Marine Science Bulletin 2023年2期

WANG Yi ,FU Yu ,TONG Xin ,XU Mogeng *

1.National Marine Data and Information Service,Tianjin 300171,China;

2.National Marine Scientific Data Center,Tianjin 300171,China

Abstract: Marine scientific data sharing is a key factor to promote marine science and enhance the data values.This paper reviews the development history of the National Marine Scientific Data Center (which is short for NMSDC), and summarizes NMSDC’s practices and achievements in the field of marine scientific data sharing in terms of data collection and integration, data preservation and management, key technology research and product development, system platform implementation, promotion and application of data sharing services,etc.This paper concludes by suggesting that in the era of big data, data-intensive scientific research has emerged as a new scientific research paradigm, and intersections and fusions,mining and analysis, and integrated applications of big data in marine science are expected to usher in new opportunities and challenges for marine scientific data sharing.

Keywords: marine scientific data, data organization and management, data opening sharing,big data applications

1 Introduction

Marine scientific data represent a new type of strategic resource for accelerating marine science discovery and supporting the construction of a strong ocean state, and constitute an important basis for understanding, managing and planning the ocean.In China,there are a large number of departments related to marine affairs,but decentralized storage of marine scientific data and the phenomenon of "information islands" are highly common.These issues create a major bottleneck that restricts scientific and technological progress and even hampers the construction of a maritime power.Scientific data can only yield economic and social benefits and unleash the dividends of data resources when being shared and circulated.In view of environmental problems such as global climate change and marine ecological damage, it is urgent to implement a marine scientific data sharing program under the new situations such as overall land-sea integration and marine economic development.It is a core issue accompanying the overall process of marine science development to promote the convergence and integration of data resources at the national level and to tap into the value hidden behind the data.The implementation team of the NMSDC has kept pace with the times, closely focused on the national strategic demands,and relied on the accumulation of efforts from the previous project of building the"Digital Ocean" information infrastructure framework in offshore areas of China.In 2017, it initiated the construction of the National Marine Scientific Data Sharing Service Platform and formally incorporated it into the matrix of National Science&Technology Infrastructure,so as to provide extensive data services and information guarantee for marine scientific research,major sea-related engineering constructions,services for sea-related enterprises,public science popularization, etc., thereby greatly promoting the establishment of the marine scientific data sharing ecology and realizing the leap-forward transformation of marine scientific data sharing in China "from nonexistence to existence" and then "from existence to excellence".

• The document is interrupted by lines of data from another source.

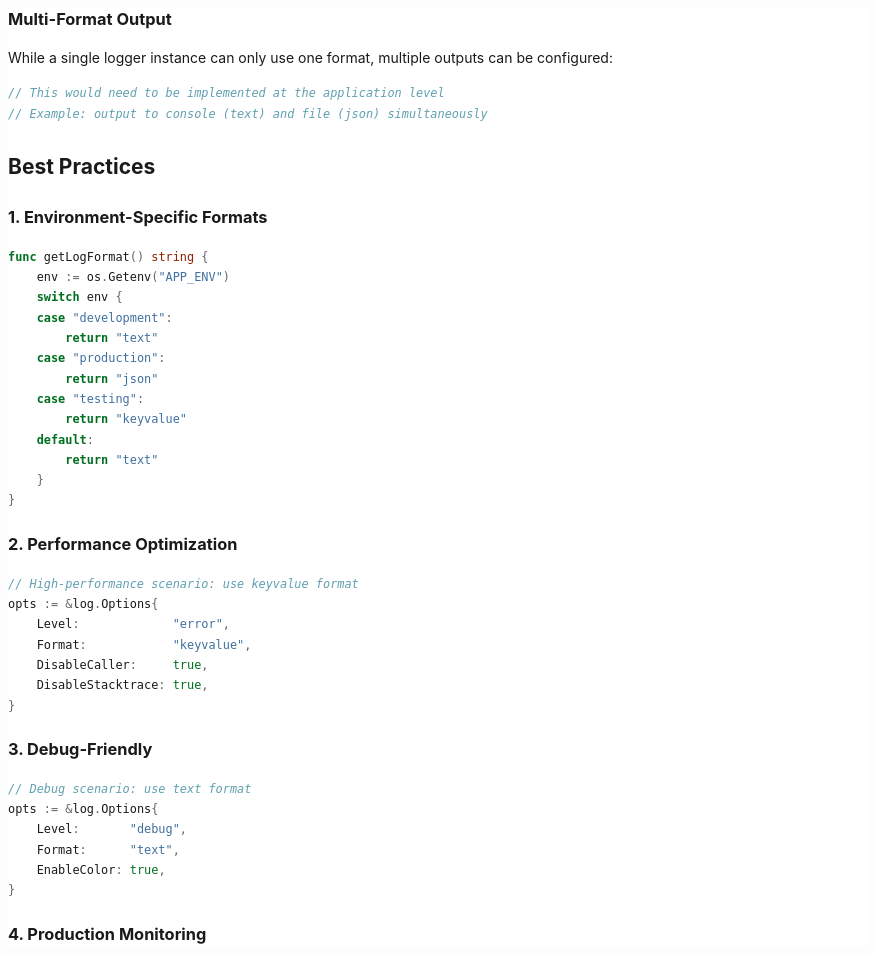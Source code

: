 ### Multi-Format Output

While a single logger instance can only use one format, multiple outputs can be configured:

```go
// This would need to be implemented at the application level
// Example: output to console (text) and file (json) simultaneously
```

## Best Practices

### 1. Environment-Specific Formats

```go
func getLogFormat() string {
    env := os.Getenv("APP_ENV")
    switch env {
    case "development":
        return "text"
    case "production":
        return "json"
    case "testing":
        return "keyvalue"
    default:
        return "text"
    }
}
```

### 2. Performance Optimization

```go
// High-performance scenario: use keyvalue format
opts := &log.Options{
    Level:             "error",
    Format:            "keyvalue",
    DisableCaller:     true,
    DisableStacktrace: true,
}
```

### 3. Debug-Friendly

```go
// Debug scenario: use text format
opts := &log.Options{
    Level:       "debug",
    Format:      "text",
    EnableColor: true,
}
```

### 4. Production Monitoring
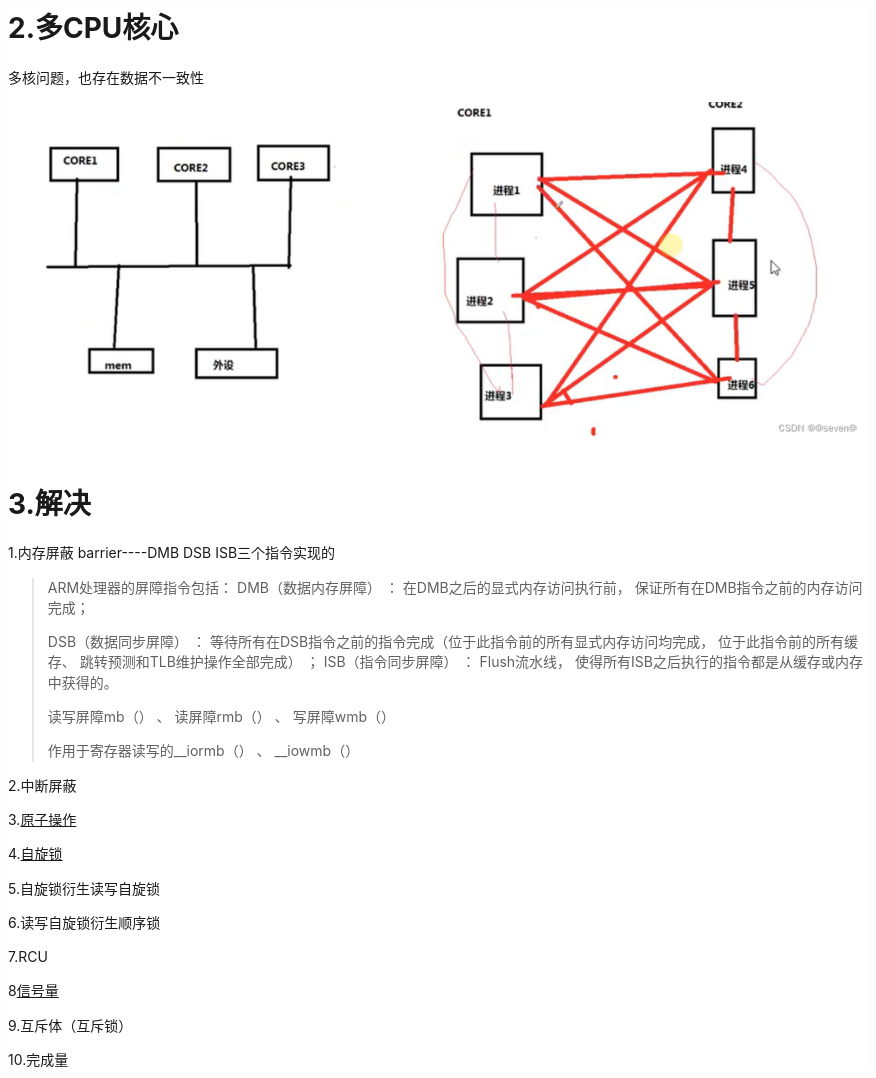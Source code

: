 #  2.多CPU核心

多核问题，也存在数据不一致性 

![img](assets/04并发详解/ce054529d4a548e8aceb6396c2bbda9a.png)

# 3.解决

1.内存屏蔽    barrier----DMB DSB ISB三个指令实现的

> ARM处理器的屏障指令包括：
> DMB（数据内存屏障） ： 在DMB之后的显式内存访问执行前， 保证所有在DMB指令之前的内存访问完成；
>
> DSB（数据同步屏障） ： 等待所有在DSB指令之前的指令完成（位于此指令前的所有显式内存访问均完成， 位于此指令前的所有缓存、 跳转预测和TLB维护操作全部完成） ；
> ISB（指令同步屏障） ： Flush流水线， 使得所有ISB之后执行的指令都是从缓存或内存中获得的。
>
> 读写屏障mb（） 、 读屏障rmb（） 、 写屏障wmb（）
>
> 作用于寄存器读写的__iormb（） 、 __iowmb（）

2.中断屏蔽

3.[原子操作](https://so.csdn.net/so/search?q=原子操作&spm=1001.2101.3001.7020)

4.[自旋锁](https://so.csdn.net/so/search?q=自旋锁&spm=1001.2101.3001.7020)

5.自旋锁衍生读写自旋锁

6.读写自旋锁衍生顺序锁

7.RCU

8[信号量](https://so.csdn.net/so/search?q=信号量&spm=1001.2101.3001.7020)

9.互斥体（互斥锁）

10.完成量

2 Development history of National Marine Scientific Data Center

The development of the NMSDC can be dated back to the construction of the"Digital Ocean" Project in China.In 2003, the State Council approved the implementation of"China's Comprehensive Offshore Investigation and Assessment Program" (abbreviated as "908" Program), which incorporated the "Construction of 'Digital Ocean' Information Framework for Offshore Areas of China" into the Project.In 2006,the Implementation Plan for the Construction of Offshore Digital Ocean Information Framework in China was approved by the State Oceanic Administration, marking the official launch of the construction of China's "Digital Ocean" Project[1].With efforts on all aspects launched concurrently, such as the construction of standard and specification system, key technology research and development, marine data warehouse construction and digital ocean node construction,the work of marine informatization in China has been initiated[2].The "Digital Ocean" prototype system and integrated management information system developed have effectively integrated the "908 Program" survey, marine observation and monitoring as well as integrated management operation data resources, and provided marine data retrieval, marine environment statistical analysis, marine integrated management information inquire as well as marine thematic application services for marine scientific research and national and coastal provincial and municipal administrators via a dedicated digital ocean network.This enables one-stop services such as data query and retrieval,downloading and online use,visual expression and node interactive publishing[3].It promotes the innovative application of information science and technology in marine research and engineering practices,and has become a major window for domestic marine data information sharing services for a certain period of time.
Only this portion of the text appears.